Фазылу не понравилось, что я знаю о его сомнениях, о которых он рассказывал Ка четыре года назад.
– Теперь я женат, у меня есть ребенок, – сказал он. – Я не интересуюсь этими темами так, как раньше. – Он сразу же расстроился, что повел себя по отношению ко мне, словно я был человеком, приехавшим с Запада, и пытался обратить его к атеизму. – Мы потом поговорим, – сказал он мягко. – Мой тесть ждет нас на ужин, давайте не будем опаздывать.
Все-таки, перед тем как спуститься, он показал стол в одном из углов широкой комнаты, которая некогда была кабинетом русского консула, осколки бутылки из-под ракы и стулья.
– После того как дороги открылись, З. Демиркол и его группа оставались здесь еще несколько дней и продолжали убивать курдских националистов и исламистов.
Меня испугала эта деталь, напоминавшая мне о том, что до того момента мне удалось не вспоминать. Мне не хотелось думать о последних часах Ка в Карсе.
Черный пес, ожидавший нас у калитки в сад, пошел за нами следом, когда мы возвращались в отель.
– Ты погрустнел, – сказал Фазыл. – Почему?
– Ты не зайдешь в мою комнату до ужина?
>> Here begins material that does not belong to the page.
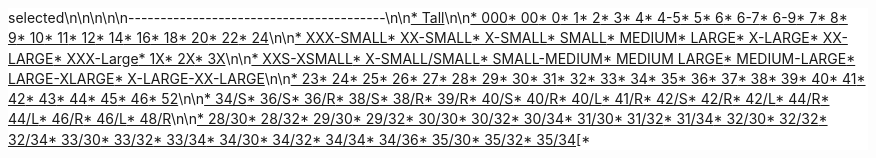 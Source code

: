 selected[](/all/?crawl=no)\n\n\n\n\n----------------------------------------\n\n[*   Tall](/all/?crawl=no&fit=Tall&size=TALL%20SIZE%200)\n\n[*   000](/all/?crawl=no&size=000,TALL%20SIZE%200)[*   00](/all/?crawl=no&size=00,TALL%20SIZE%200)[*   0](/all/?crawl=no&size=0,TALL%20SIZE%200)[*   1](/all/?crawl=no&size=1,TALL%20SIZE%200)[*   2](/all/?crawl=no&size=2,TALL%20SIZE%200)[*   3](/all/?crawl=no&size=3,TALL%20SIZE%200)[*   4](/all/?crawl=no&size=4,TALL%20SIZE%200)[*   4-5](/all/?crawl=no&size=4-5,TALL%20SIZE%200)[*   5](/all/?crawl=no&size=5,TALL%20SIZE%200)[*   6](/all/?crawl=no&size=6,TALL%20SIZE%200)[*   6-7](/all/?crawl=no&size=6-7,TALL%20SIZE%200)[*   6-9](/all/?crawl=no&size=6-9,TALL%20SIZE%200)[*   7](/all/?crawl=no&size=7,TALL%20SIZE%200)[*   8](/all/?crawl=no&size=8,TALL%20SIZE%200)[*   9](/all/?crawl=no&size=9,TALL%20SIZE%200)[*   10](/all/?crawl=no&size=10,TALL%20SIZE%200)[*   11](/all/?crawl=no&size=11,TALL%20SIZE%200)[*   12](/all/?crawl=no&size=12,TALL%20SIZE%200)[*   14](/all/?crawl=no&size=14,TALL%20SIZE%200)[*   16](/all/?crawl=no&size=16,TALL%20SIZE%200)[*   18](/all/?crawl=no&size=18,TALL%20SIZE%200)[*   20](/all/?crawl=no&size=20,TALL%20SIZE%200)[*   22](/all/?crawl=no&size=22,TALL%20SIZE%200)[*   24](/all/?crawl=no&size=24,TALL%20SIZE%200)\n\n[*   XXX-SMALL](/all/?crawl=no&size=TALL%20SIZE%200,XXX-SMALL)[*   XX-SMALL](/all/?crawl=no&size=TALL%20SIZE%200,XX-SMALL)[*   X-SMALL](/all/?crawl=no&size=TALL%20SIZE%200,X-SMALL)[*   SMALL](/all/?crawl=no&size=SMALL,TALL%20SIZE%200)[*   MEDIUM](/all/?crawl=no&size=MEDIUM,TALL%20SIZE%200)[*   LARGE](/all/?crawl=no&size=LARGE,TALL%20SIZE%200)[*   X-LARGE](/all/?crawl=no&size=TALL%20SIZE%200,X-LARGE)[*   XX-LARGE](/all/?crawl=no&size=TALL%20SIZE%200,XX-LARGE)[*   XXX-Large](/all/?crawl=no&size=TALL%20SIZE%200,XXXL)[*   1X](/all/?crawl=no&size=1X,TALL%20SIZE%200)[*   2X](/all/?crawl=no&size=2X,TALL%20SIZE%200)[*   3X](/all/?crawl=no&size=3X,TALL%20SIZE%200)\n\n[*   XXS-XSMALL](/all/?crawl=no&size=TALL%20SIZE%200,XXS-XSMALL)[*   X-SMALL/SMALL](/all/?crawl=no&size=TALL%20SIZE%200,X-SMALL%2FSMALL)[*   SMALL-MEDIUM](/all/?crawl=no&size=SMALL-MEDIUM,TALL%20SIZE%200)[*   MEDIUM LARGE](/all/?crawl=no&size=MEDIUM%20LARGE,TALL%20SIZE%200)[*   MEDIUM-LARGE](/all/?crawl=no&size=MEDIUM-LARGE,TALL%20SIZE%200)[*   LARGE-XLARGE](/all/?crawl=no&size=LARGE-XLARGE,TALL%20SIZE%200)[*   X-LARGE-XX-LARGE](/all/?crawl=no&size=TALL%20SIZE%200,X-LARGE-XX-LARGE)\n\n[*   23](/all/?crawl=no&size=23,TALL%20SIZE%200)[*   24](/all/?crawl=no&size=24G,TALL%20SIZE%200)[*   25](/all/?crawl=no&size=25,TALL%20SIZE%200)[*   26](/all/?crawl=no&size=26,TALL%20SIZE%200)[*   27](/all/?crawl=no&size=27,TALL%20SIZE%200)[*   28](/all/?crawl=no&size=28,TALL%20SIZE%200)[*   29](/all/?crawl=no&size=29,TALL%20SIZE%200)[*   30](/all/?crawl=no&size=30,TALL%20SIZE%200)[*   31](/all/?crawl=no&size=31,TALL%20SIZE%200)[*   32](/all/?crawl=no&size=32,TALL%20SIZE%200)[*   33](/all/?crawl=no&size=33,TALL%20SIZE%200)[*   34](/all/?crawl=no&size=34,TALL%20SIZE%200)[*   35](/all/?crawl=no&size=35,TALL%20SIZE%200)[*   36](/all/?crawl=no&size=36,TALL%20SIZE%200)[*   37](/all/?crawl=no&size=37,TALL%20SIZE%200)[*   38](/all/?crawl=no&size=38,TALL%20SIZE%200)[*   39](/all/?crawl=no&size=39,TALL%20SIZE%200)[*   40](/all/?crawl=no&size=40,TALL%20SIZE%200)[*   41](/all/?crawl=no&size=41,TALL%20SIZE%200)[*   42](/all/?crawl=no&size=42,TALL%20SIZE%200)[*   43](/all/?crawl=no&size=43,TALL%20SIZE%200)[*   44](/all/?crawl=no&size=44,TALL%20SIZE%200)[*   45](/all/?crawl=no&size=45,TALL%20SIZE%200)[*   46](/all/?crawl=no&size=46,TALL%20SIZE%200)[*   52](/all/?crawl=no&size=52,TALL%20SIZE%200)\n\n[*   34/S](/all/?crawl=no&size=34%2FS,TALL%20SIZE%200)[*   36/S](/all/?crawl=no&size=36%2FS,TALL%20SIZE%200)[*   36/R](/all/?crawl=no&size=36%2FR,TALL%20SIZE%200)[*   38/S](/all/?crawl=no&size=38%2FS,TALL%20SIZE%200)[*   38/R](/all/?crawl=no&size=38%2FR,TALL%20SIZE%200)[*   39/R](/all/?crawl=no&size=39%2FR,TALL%20SIZE%200)[*   40/S](/all/?crawl=no&size=40%2FS,TALL%20SIZE%200)[*   40/R](/all/?crawl=no&size=40%2FR,TALL%20SIZE%200)[*   40/L](/all/?crawl=no&size=40%2FL,TALL%20SIZE%200)[*   41/R](/all/?crawl=no&size=41%2FR,TALL%20SIZE%200)[*   42/S](/all/?crawl=no&size=42%2FS,TALL%20SIZE%200)[*   42/R](/all/?crawl=no&size=42%2FR,TALL%20SIZE%200)[*   42/L](/all/?crawl=no&size=42%2FL,TALL%20SIZE%200)[*   44/R](/all/?crawl=no&size=44%2FR,TALL%20SIZE%200)[*   44/L](/all/?crawl=no&size=44%2FL,TALL%20SIZE%200)[*   46/R](/all/?crawl=no&size=46%2FR,TALL%20SIZE%200)[*   46/L](/all/?crawl=no&size=46%2FL,TALL%20SIZE%200)[*   48/R](/all/?crawl=no&size=48%2FR,TALL%20SIZE%200)\n\n[*   28/30](/all/?crawl=no&size=28%2F30,TALL%20SIZE%200)[*   28/32](/all/?crawl=no&size=28%2F32,TALL%20SIZE%200)[*   29/30](/all/?crawl=no&size=29%2F30,TALL%20SIZE%200)[*   29/32](/all/?crawl=no&size=29%2F32,TALL%20SIZE%200)[*   30/30](/all/?crawl=no&size=30%2F30,TALL%20SIZE%200)[*   30/32](/all/?crawl=no&size=30%2F32,TALL%20SIZE%200)[*   30/34](/all/?crawl=no&size=30%2F34,TALL%20SIZE%200)[*   31/30](/all/?crawl=no&size=31%2F30,TALL%20SIZE%200)[*   31/32](/all/?crawl=no&size=31%2F32,TALL%20SIZE%200)[*   31/34](/all/?crawl=no&size=31%2F34,TALL%20SIZE%200)[*   32/30](/all/?crawl=no&size=32%2F30,TALL%20SIZE%200)[*   32/32](/all/?crawl=no&size=32%2F32,TALL%20SIZE%200)[*   32/34](/all/?crawl=no&size=32%2F34,TALL%20SIZE%200)[*   33/30](/all/?crawl=no&size=33%2F30,TALL%20SIZE%200)[*   33/32](/all/?crawl=no&size=33%2F32,TALL%20SIZE%200)[*   33/34](/all/?crawl=no&size=33%2F34,TALL%20SIZE%200)[*   34/30](/all/?crawl=no&size=34%2F30,TALL%20SIZE%200)[*   34/32](/all/?crawl=no&size=34%2F32,TALL%20SIZE%200)[*   34/34](/all/?crawl=no&size=34%2F34,TALL%20SIZE%200)[*   34/36](/all/?crawl=no&size=34%2F36,TALL%20SIZE%200)[*   35/30](/all/?crawl=no&size=35%2F30,TALL%20SIZE%200)[*   35/32](/all/?crawl=no&size=35%2F32,TALL%20SIZE%200)[*   35/34](/all/?crawl=no&size=35%2F34,TALL%20SIZE%200)[*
Я отдам тебе кое-что.
Когда я брал ключ у Джавита, я ощутил через открытую дверь квартиры Тургут-бея восхитительную атмосферу внутри, увидел накрытый стол, услышал разговоры гостей и почувствовал, что Ипек находится там. У меня в чемодане были сделанные Ка в Карсе ксерокопии любовных писем Неджипа, которые он написал Калифе четыре года назад, я отдал их в комнате Фазылу. Намного позже я подумал о том, что сделал это потому, что хотел, чтобы и он стал беспокоиться из-за призрака умершего друга так же, как и я.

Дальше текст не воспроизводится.